:: Work order ::
Provide only the number of lines in the listing that contain the word "tileSize".

══ Data listing ══

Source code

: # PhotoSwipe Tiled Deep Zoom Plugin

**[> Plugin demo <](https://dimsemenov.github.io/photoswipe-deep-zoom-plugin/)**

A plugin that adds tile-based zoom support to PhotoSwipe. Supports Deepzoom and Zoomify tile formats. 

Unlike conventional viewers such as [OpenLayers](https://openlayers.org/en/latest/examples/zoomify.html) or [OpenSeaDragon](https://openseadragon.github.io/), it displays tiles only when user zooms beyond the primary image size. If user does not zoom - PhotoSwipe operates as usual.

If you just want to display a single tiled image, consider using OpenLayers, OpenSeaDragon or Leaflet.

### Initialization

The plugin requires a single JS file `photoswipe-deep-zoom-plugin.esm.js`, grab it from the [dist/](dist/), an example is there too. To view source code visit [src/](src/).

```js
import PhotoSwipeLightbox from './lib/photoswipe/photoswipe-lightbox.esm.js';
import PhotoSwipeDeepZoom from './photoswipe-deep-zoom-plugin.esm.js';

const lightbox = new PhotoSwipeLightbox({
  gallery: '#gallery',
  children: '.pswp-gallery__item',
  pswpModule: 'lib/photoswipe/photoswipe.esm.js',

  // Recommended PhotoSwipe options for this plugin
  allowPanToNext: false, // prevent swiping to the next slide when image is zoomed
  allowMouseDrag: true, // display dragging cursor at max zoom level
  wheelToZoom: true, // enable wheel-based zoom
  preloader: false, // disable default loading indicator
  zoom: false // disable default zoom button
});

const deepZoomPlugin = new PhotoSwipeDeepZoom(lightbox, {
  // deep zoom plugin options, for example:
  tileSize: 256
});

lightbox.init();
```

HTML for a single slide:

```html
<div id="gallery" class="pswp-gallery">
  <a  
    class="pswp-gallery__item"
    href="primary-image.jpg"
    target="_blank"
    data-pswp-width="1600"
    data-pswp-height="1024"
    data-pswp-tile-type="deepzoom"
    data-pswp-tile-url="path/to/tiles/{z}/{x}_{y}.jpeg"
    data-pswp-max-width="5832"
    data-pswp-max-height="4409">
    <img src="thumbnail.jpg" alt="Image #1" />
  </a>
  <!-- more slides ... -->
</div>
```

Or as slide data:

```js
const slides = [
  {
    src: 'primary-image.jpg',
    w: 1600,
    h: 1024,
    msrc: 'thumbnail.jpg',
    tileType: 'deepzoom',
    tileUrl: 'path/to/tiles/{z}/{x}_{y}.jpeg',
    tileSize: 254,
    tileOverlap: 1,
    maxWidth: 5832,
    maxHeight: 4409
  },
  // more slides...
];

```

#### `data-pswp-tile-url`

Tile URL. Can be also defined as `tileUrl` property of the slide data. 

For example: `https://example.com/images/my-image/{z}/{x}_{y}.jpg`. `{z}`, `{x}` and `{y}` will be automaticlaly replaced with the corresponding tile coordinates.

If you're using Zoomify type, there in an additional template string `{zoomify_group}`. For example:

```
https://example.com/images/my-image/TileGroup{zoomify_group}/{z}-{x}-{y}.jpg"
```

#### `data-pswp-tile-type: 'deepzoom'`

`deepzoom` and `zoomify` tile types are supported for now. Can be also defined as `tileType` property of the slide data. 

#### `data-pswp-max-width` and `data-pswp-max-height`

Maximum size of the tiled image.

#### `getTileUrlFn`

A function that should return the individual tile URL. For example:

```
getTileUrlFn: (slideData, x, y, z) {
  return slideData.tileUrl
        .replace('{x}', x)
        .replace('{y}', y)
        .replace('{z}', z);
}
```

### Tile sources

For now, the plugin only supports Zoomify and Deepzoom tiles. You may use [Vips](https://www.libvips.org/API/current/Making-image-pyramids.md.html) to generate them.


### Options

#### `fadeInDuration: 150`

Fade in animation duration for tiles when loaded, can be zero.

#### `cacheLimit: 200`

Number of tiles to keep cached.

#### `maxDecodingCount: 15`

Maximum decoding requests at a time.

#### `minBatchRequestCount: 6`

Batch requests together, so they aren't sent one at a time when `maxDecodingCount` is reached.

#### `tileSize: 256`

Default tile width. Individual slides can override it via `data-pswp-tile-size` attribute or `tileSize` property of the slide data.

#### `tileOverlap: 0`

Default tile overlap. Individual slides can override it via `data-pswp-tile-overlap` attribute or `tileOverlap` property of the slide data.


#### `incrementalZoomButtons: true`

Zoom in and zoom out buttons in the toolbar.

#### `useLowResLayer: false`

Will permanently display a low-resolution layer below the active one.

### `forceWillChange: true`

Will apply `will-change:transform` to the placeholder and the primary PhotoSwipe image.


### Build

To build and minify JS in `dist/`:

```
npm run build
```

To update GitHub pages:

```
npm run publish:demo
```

═══

:: Answer area ::
4